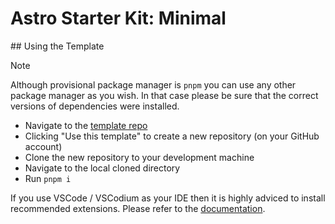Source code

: # Astro Starter Kit: Minimal

## Using the Template

> [!NOTE]
> Although provisional package manager is `pnpm` you can use any other package manager as you wish. In that case please be sure that the correct versions of dependencies were installed.

* Navigate to the [template repo](https://github.com/ozanmuyes/template-astro-ts-eslint-prettier)
* Clicking "Use this template" to create a new repository (on your GitHub account)
* Clone the new repository to your development machine
* Navigate to the local cloned directory
* Run `pnpm i`

If you use VSCode / VSCodium as your IDE then it is highly adviced to install recommended extensions. Please refer to the [documentation](https://code.visualstudio.com/docs/editor/extension-marketplace#_recommended-extensions).
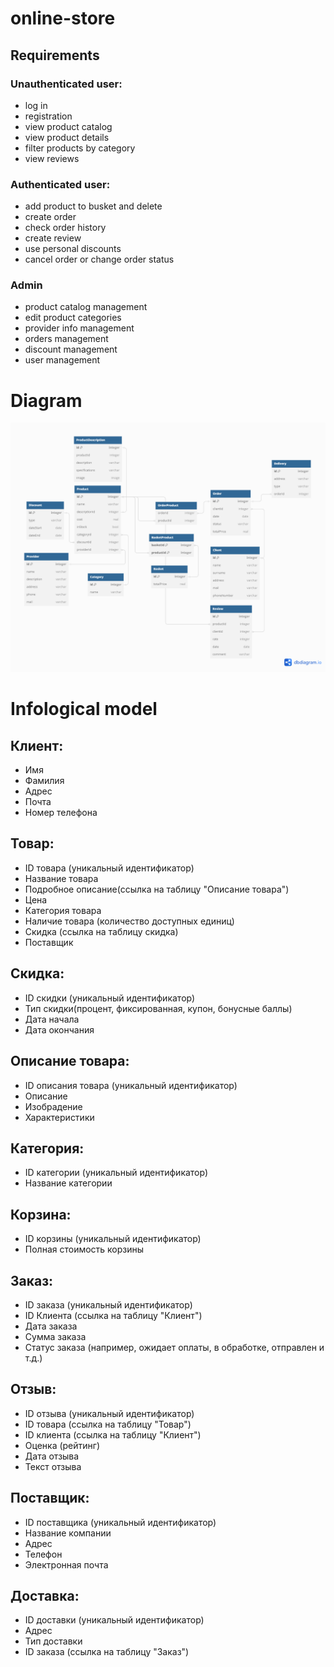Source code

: # online-store
## Requirements

### Unauthenticated user:
* log in 
* registration
* view product catalog
* view product details
* filter products by category
* view reviews

### Authenticated user:
* add product to busket and delete
* create order
* check order history
* create review
* use personal discounts
* cancel order or change order status

### Admin
* product catalog management
* edit product categories
* provider info management
* orders management
* discount management
* user management


# Diagram
![Image alt](https://github.com/A1nzz/db-labs/raw/main/schema.png)


# Infological model

## Клиент:
* Имя 
* Фамилия 
* Адрес
* Почта
* Номер телефона

## Товар:
* ID товара (уникальный идентификатор)
* Название товара
* Подробное описание(ссылка на таблицу "Описание товара")
* Цена
* Категория товара
* Наличие товара (количество доступных единиц)
* Скидка (ссылка на таблицу скидка)
* Поставщик

## Скидка:
* ID скидки (уникальный идентификатор)
* Тип скидки(процент, фиксированная, купон, бонусные баллы)
* Дата начала
* Дата окончания

## Описание товара:
* ID описания товара (уникальный идентификатор)
* Описание 
* Изобрадение
* Характеристики

## Категория:
* ID категории (уникальный идентификатор)
* Название категории

## Корзина:
* ID корзины (уникальный идентификатор)
* Полная стоимость корзины

## Заказ:
* ID заказа (уникальный идентификатор)
* ID Клиента (ссылка на таблицу "Клиент")
* Дата заказа
* Сумма заказа
* Статус заказа (например, ожидает оплаты, в обработке, отправлен и т.д.)

## Отзыв:
* ID отзыва (уникальный идентификатор)
* ID товара (ссылка на таблицу "Товар")
* ID клиента (ссылка на таблицу "Клиент")
* Оценка (рейтинг)
* Дата отзыва
* Текст отзыва

## Поставщик:
* ID поставщика (уникальный идентификатор)
* Название компании
* Адрес
* Телефон
* Электронная почта

## Доставка: 
* ID доставки (уникальный идентификатор)
* Адрес
* Тип доставки
* ID заказа (ссылка на таблицу "Заказ")


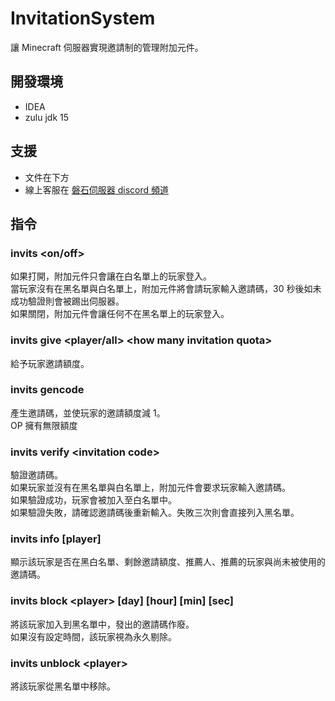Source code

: # InvitationSystem
讓 Minecraft 伺服器實現邀請制的管理附加元件。  

## 開發環境
- IDEA
- zulu jdk 15

## 支援
- 文件在下方
- 線上客服在 [磐石伺服器 discord 頻道](https://discord.com/invite/Kd3W7s8TUv)

## 指令
### invits <on/off>
如果打開，附加元件只會讓在白名單上的玩家登入。  
當玩家沒有在黑名單與白名單上，附加元件將會請玩家輸入邀請碼，30 秒後如未成功驗證則會被踢出伺服器。  
如果關閉，附加元件會讓任何不在黑名單上的玩家登入。  
### invits give <player/all> \<how many invitation quota>
給予玩家邀請額度。  
### invits gencode
產生邀請碼，並使玩家的邀請額度減 1。  
OP 擁有無限額度
### invits verify \<invitation code>
驗證邀請碼。  
如果玩家並沒有在黑名單與白名單上，附加元件會要求玩家輸入邀請碼。  
如果驗證成功，玩家會被加入至白名單中。  
如果驗證失敗，請確認邀請碼後重新輸入。失敗三次則會直接列入黑名單。
### invits info [player]
顯示該玩家是否在黑白名單、剩餘邀請額度、推薦人、推薦的玩家與尚未被使用的邀請碼。
### invits block \<player> [day] [hour] [min] [sec]
將該玩家加入到黑名單中，發出的邀請碼作廢。  
如果沒有設定時間，該玩家視為永久剔除。  
### invits unblock \<player>
將該玩家從黑名單中移除。  
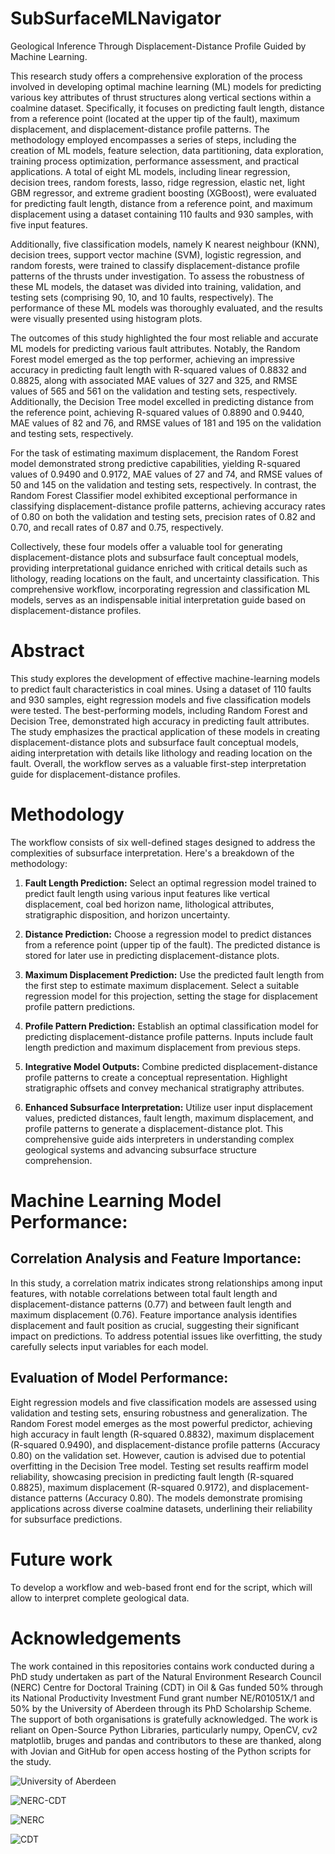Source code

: # SubSurfaceMLNavigator
Geological Inference Through Displacement-Distance Profile Guided by Machine Learning. 

This research study offers a comprehensive exploration of the process involved in developing optimal machine learning (ML) models for predicting various key attributes of thrust structures along vertical sections within a coalmine dataset. Specifically, it focuses on predicting fault length, distance from a reference point (located at the upper tip of the fault), maximum displacement, and displacement-distance profile patterns. The methodology employed encompasses a series of steps, including the creation of ML models, feature selection, data partitioning, data exploration, training process optimization, performance assessment, and practical applications. A total of eight ML models, including linear regression, decision trees, random forests, lasso, ridge regression, elastic net, light GBM regressor, and extreme gradient boosting (XGBoost), were evaluated for predicting fault length, distance from a reference point, and maximum displacement using a dataset containing 110 faults and 930 samples, with five input features.

Additionally, five classification models, namely K nearest neighbour (KNN), decision trees, support vector machine (SVM), logistic regression, and random forests, were trained to classify displacement-distance profile patterns of the thrusts under investigation. To assess the robustness of these ML models, the dataset was divided into training, validation, and testing sets (comprising 90, 10, and 10 faults, respectively). The performance of these ML models was thoroughly evaluated, and the results were visually presented using histogram plots.

The outcomes of this study highlighted the four most reliable and accurate ML models for predicting various fault attributes. Notably, the Random Forest model emerged as the top performer, achieving an impressive accuracy in predicting fault length with R-squared values of 0.8832 and 0.8825, along with associated MAE values of 327 and 325, and RMSE values of 565 and 561 on the validation and testing sets, respectively. Additionally, the Decision Tree model excelled in predicting distance from the reference point, achieving R-squared values of 0.8890 and 0.9440, MAE values of 82 and 76, and RMSE values of 181 and 195 on the validation and testing sets, respectively.

For the task of estimating maximum displacement, the Random Forest model demonstrated strong predictive capabilities, yielding R-squared values of 0.9490 and 0.9172, MAE values of 27 and 74, and RMSE values of 50 and 145 on the validation and testing sets, respectively. In contrast, the Random Forest Classifier model exhibited exceptional performance in classifying displacement-distance profile patterns, achieving accuracy rates of 0.80 on both the validation and testing sets, precision rates of 0.82 and 0.70, and recall rates of 0.87 and 0.75, respectively.

Collectively, these four models offer a valuable tool for generating displacement-distance plots and subsurface fault conceptual models, providing interpretational guidance enriched with critical details such as lithology, reading locations on the fault, and uncertainty classification. This comprehensive workflow, incorporating regression and classification ML models, serves as an indispensable initial interpretation guide based on displacement-distance profiles.

# Abstract
This study explores the development of effective machine-learning models to predict fault characteristics in coal mines. Using a dataset of 110 faults and 930 samples, eight regression models and five classification models were tested. The best-performing models, including Random Forest and Decision Tree, demonstrated high accuracy in predicting fault attributes. The study emphasizes the practical application of these models in creating displacement-distance plots and subsurface fault conceptual models, aiding interpretation with details like lithology and reading location on the fault. Overall, the workflow serves as a valuable first-step interpretation guide for displacement-distance profiles.

# Methodology

The workflow consists of six well-defined stages designed to address the complexities of subsurface interpretation. Here's a breakdown of the methodology:

1. **Fault Length Prediction:** Select an optimal regression model trained to predict fault length using various input features like vertical displacement, coal bed horizon name, lithological attributes, stratigraphic disposition, and horizon uncertainty.

2. **Distance Prediction:** Choose a regression model to predict distances from a reference point (upper tip of the fault). The predicted distance is stored for later use in predicting displacement-distance plots.

3. **Maximum Displacement Prediction:** Use the predicted fault length from the first step to estimate maximum displacement. Select a suitable regression model for this projection, setting the stage for displacement profile pattern predictions.

4. **Profile Pattern Prediction:** Establish an optimal classification model for predicting displacement-distance profile patterns. Inputs include fault length prediction and maximum displacement from previous steps.

5. **Integrative Model Outputs:** Combine predicted displacement-distance profile patterns to create a conceptual representation. Highlight stratigraphic offsets and convey mechanical stratigraphy attributes.

6. **Enhanced Subsurface Interpretation:** Utilize user input displacement values, predicted distances, fault length, maximum displacement, and profile patterns to generate a displacement-distance plot. This comprehensive guide aids interpreters in understanding complex geological systems and advancing subsurface structure comprehension.

# Machine Learning Model Performance:

## Correlation Analysis and Feature Importance:

In this study, a correlation matrix indicates strong relationships among input features, with notable correlations between total fault length and displacement-distance patterns (0.77) and between fault length and maximum displacement (0.76). Feature importance analysis identifies displacement and fault position as crucial, suggesting their significant impact on predictions. To address potential issues like overfitting, the study carefully selects input variables for each model.

## Evaluation of Model Performance:

Eight regression models and five classification models are assessed using validation and testing sets, ensuring robustness and generalization. The Random Forest model emerges as the most powerful predictor, achieving high accuracy in fault length (R-squared 0.8832), maximum displacement (R-squared 0.9490), and displacement-distance profile patterns (Accuracy 0.80) on the validation set. However, caution is advised due to potential overfitting in the Decision Tree model. Testing set results reaffirm model reliability, showcasing precision in predicting fault length (R-squared 0.8825), maximum displacement (R-squared 0.9172), and displacement-distance patterns (Accuracy 0.80). The models demonstrate promising applications across diverse coalmine datasets, underlining their reliability for subsurface predictions.

Future work
===========
To develop a workflow and web-based front end for the script, which will allow to interpret complete geological data.

Acknowledgements 
=================
The work contained in this repositories contains work conducted during a PhD study undertaken as part of the Natural Environment Research Council (NERC) Centre for Doctoral Training (CDT) in Oil & Gas funded 50% through its National Productivity Investment Fund grant number NE/R01051X/1 and 50% by the University of Aberdeen through its PhD Scholarship Scheme. The support of both organisations is gratefully acknowledged. The work is reliant on Open-Source Python Libraries, particularly numpy, OpenCV, cv2 matplotlib, bruges and pandas and contributors to these are thanked, along with Jovian and GitHub for open access hosting of the Python scripts for the study.

![University of Aberdeen](https://i.imgur.com/PILyj4m.jpg)

![NERC-CDT](https://nerc-cdt-oil-and-gas.ac.uk/wp-content/uploads/news/2015-news-NERC-funding.jpg)

![NERC](https://auracdt.hull.ac.uk/wp-content/uploads/2019/11/UKRI_NER_Council-Logo_Horiz-RGB.png)

![CDT](https://i.imgur.com/QDOhcN3.png)
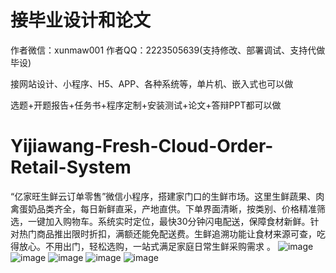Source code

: # 接毕业设计和论文
作者微信：xunmaw001  作者QQ：2223505639(支持修改、部署调试、支持代做毕设)

接网站设计、小程序、H5、APP、各种系统等，单片机、嵌入式也可以做

选题+开题报告+任务书+程序定制+安装测试+论文+答辩PPT都可以做
# Yijiawang-Fresh-Cloud-Order-Retail-System
“亿家旺生鲜云订单零售”微信小程序，搭建家门口的生鲜市场。这里生鲜蔬果、肉禽蛋奶品类齐全，每日新鲜直采，产地直供。下单界面清晰，按类别、价格精准筛选，一键加入购物车。系统实时定位，最快30分钟闪电配送，保障食材新鲜。针对热门商品推出限时折扣，满额还能免配送费。生鲜追溯功能让食材来源可查，吃得放心。不用出门，轻松选购，一站式满足家庭日常生鲜采购需求 。
![image](https://github.com/user-attachments/assets/3ef2113c-9d6a-4e59-9d08-f0e4a37a3a93)
![image](https://github.com/user-attachments/assets/626a51ba-ab5d-40bb-a625-c030327912b7)
![image](https://github.com/user-attachments/assets/2bd7b4f1-1256-439b-97b8-7b104f45927a)
![image](https://github.com/user-attachments/assets/d43320d9-f748-45f7-80ba-b87852dcfd49)
![image](https://github.com/user-attachments/assets/9a226b70-5196-43af-b255-7183398d1a5d)
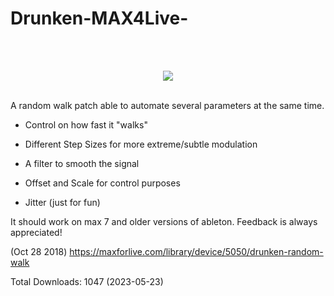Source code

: # Drunken-MAX4Live-
<br>
<br>
<p align="center">
  <img src="https://github.com/Vdevelasco/Drunken-MAX4Live-/assets/24989959/56524aee-c782-48a4-aec4-9eb1c18db7c1" />
  
</p>
<br>
A random walk patch able to automate several parameters at the same time.

- Control on how fast it "walks"

- Different Step Sizes for more extreme/subtle modulation

- A filter to smooth the signal

- Offset and Scale for control purposes

- Jitter (just for fun)


It should work on max 7 and older versions of ableton. Feedback is always appreciated!

(Oct 28 2018)
https://maxforlive.com/library/device/5050/drunken-random-walk 

Total Downloads: 1047 (2023-05-23)
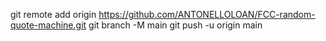 git remote add origin https://github.com/ANTONELLOLOAN/FCC-random-quote-machine.git
git branch -M main
git push -u origin main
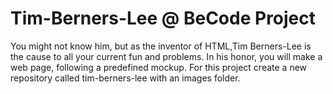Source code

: # Tim-Berners-Lee @ BeCode Project

You might not know him, but as the inventor of HTML,Tim Berners-Lee is the cause to all your current fun and problems. In his honor, you will make a web page, following a predefined mockup. For this project create a new repository called tim-berners-lee with an images folder.
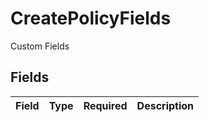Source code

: # CreatePolicyFields

Custom Fields


## Fields

| Field       | Type        | Required    | Description |
| ----------- | ----------- | ----------- | ----------- |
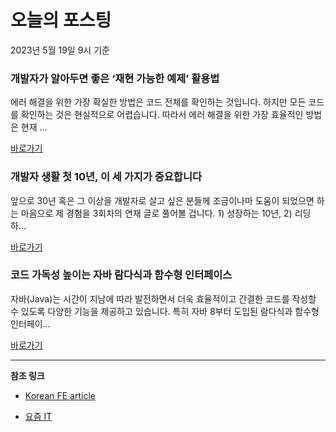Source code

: # 오늘의 포스팅 
2023년 5월 19일 9시 기준 

### 개발자가 알아두면 좋은 ‘재현 가능한 예제’ 활용법 

 에러 해결을 위한 가장 확실한 방법은 코드 전체를 확인하는 것입니다. 하지만 모든 코드를 확인하는 것은 현실적으로 어렵습니다. 따라서 에러 해결을 위한 가장 효율적인 방법은 현재 ... 

 [바로가기](https://yozm.wishket.com/magazine/detail/2027/) 

### 개발자 생활 첫 10년, 이 세 가지가 중요합니다 

 앞으로 30년 혹은 그 이상을 개발자로 살고 싶은 분들께 조금이나마 도움이 되었으면 하는 마음으로 제 경험을 3회차의 연재 글로 풀어볼 겁니다. 1) 성장하는 10년, 2) 리딩하... 

 [바로가기](https://yozm.wishket.com/magazine/detail/2025/) 

### 코드 가독성 높이는 자바 람다식과 함수형 인터페이스 

 자바(Java)는 시간이 지남에 따라 발전하면서 더욱 효율적이고 간결한 코드를 작성할 수 있도록 다양한 기능을 제공하고 있습니다. 특히 자바 8부터 도입된 람다식과 함수형 인터페이... 

 [바로가기](https://yozm.wishket.com/magazine/detail/2023/) 

---

**참조 링크**

- [Korean FE article](https://kofearticle.substack.com) 

- [요즘 IT](https://yozm.wishket.com/magazine) 

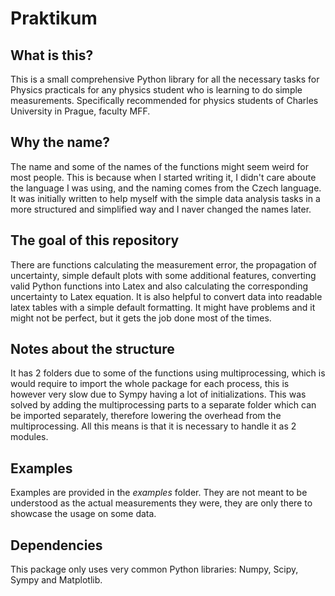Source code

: # Praktikum
## What is this?
This is a small comprehensive Python library for all the necessary tasks for Physics practicals for any physics student who is learning to do simple measurements.
Specifically recommended for physics students of Charles University in Prague, faculty MFF.
## Why the name?
The name and some of the names of the functions might seem weird for most people. This is because when I started writing it, I didn't care aboute the language I was using, and the naming comes from the Czech language. 
It was initially written to help myself with the simple data analysis tasks in a more structured and simplified way and I naver changed the names later.
## The goal of this repository
There are functions calculating the measurement error, the propagation of uncertainty, simple default plots with some additional features, converting valid Python functions into Latex and also calculating the corresponding uncertainty to Latex equation. It is also helpful to convert data into readable latex tables with a simple default formatting.
It might have problems and it might not be perfect, but it gets the job done most of the times.

## Notes about the structure
It has 2 folders due to some of the functions using multiprocessing, which is would require to import the whole package for each process, this is however very slow due to Sympy having a lot of initializations. This was solved by adding the multiprocessing parts to a separate folder which can be imported separately, therefore lowering the overhead from the multiprocessing.
All this means is that it is necessary to handle it as 2 modules. 

## Examples
Examples are provided in the $examples$ folder. They are not meant to be understood as the actual measurements they were, they are only there to showcase the usage on some data.

## Dependencies
This package only uses very common Python libraries: Numpy, Scipy, Sympy and Matplotlib.
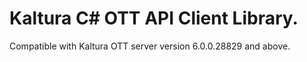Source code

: # Kaltura C# OTT API Client Library.
Compatible with Kaltura OTT server version 6.0.0.28829 and above.
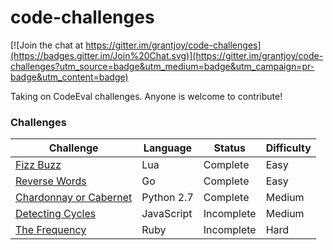 # code-challenges

[![Join the chat at https://gitter.im/grantjoy/code-challenges](https://badges.gitter.im/Join%20Chat.svg)](https://gitter.im/grantjoy/code-challenges?utm_source=badge&utm_medium=badge&utm_campaign=pr-badge&utm_content=badge)

Taking on CodeEval challenges. Anyone is welcome to contribute!

### Challenges
Challenge | Language | Status | Difficulty
----------|----------|--------|------------|
[Fizz Buzz](https://www.codeeval.com/open_challenges/1/) | Lua | Complete | Easy
[Reverse Words](https://www.codeeval.com/open_challenges/8/) | Go | Complete | Easy
[Chardonnay or Cabernet](https://www.codeeval.com/open_challenges/211/) | Python 2.7 | Complete | Medium
[Detecting Cycles](https://www.codeeval.com/open_challenges/5/) | JavaScript | Incomplete | Medium
[The Frequency](https://www.codeeval.com/open_challenges/168/) | Ruby | Incomplete | Hard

● ● ●

▸ Task description
Pictures stay out. Print the lines of the records above exactly, from the first through the one with "your GitHub account)".

▸ Answer space
Source code

: # Astro Starter Kit: Minimal

## Using the Template

> [!NOTE]
> Although provisional package manager is `pnpm` you can use any other package manager as you wish. In that case please be sure that the correct versions of dependencies were installed.

* Navigate to the [template repo](https://github.com/ozanmuyes/template-astro-ts-eslint-prettier)
* Clicking "Use this template" to create a new repository (on your GitHub account)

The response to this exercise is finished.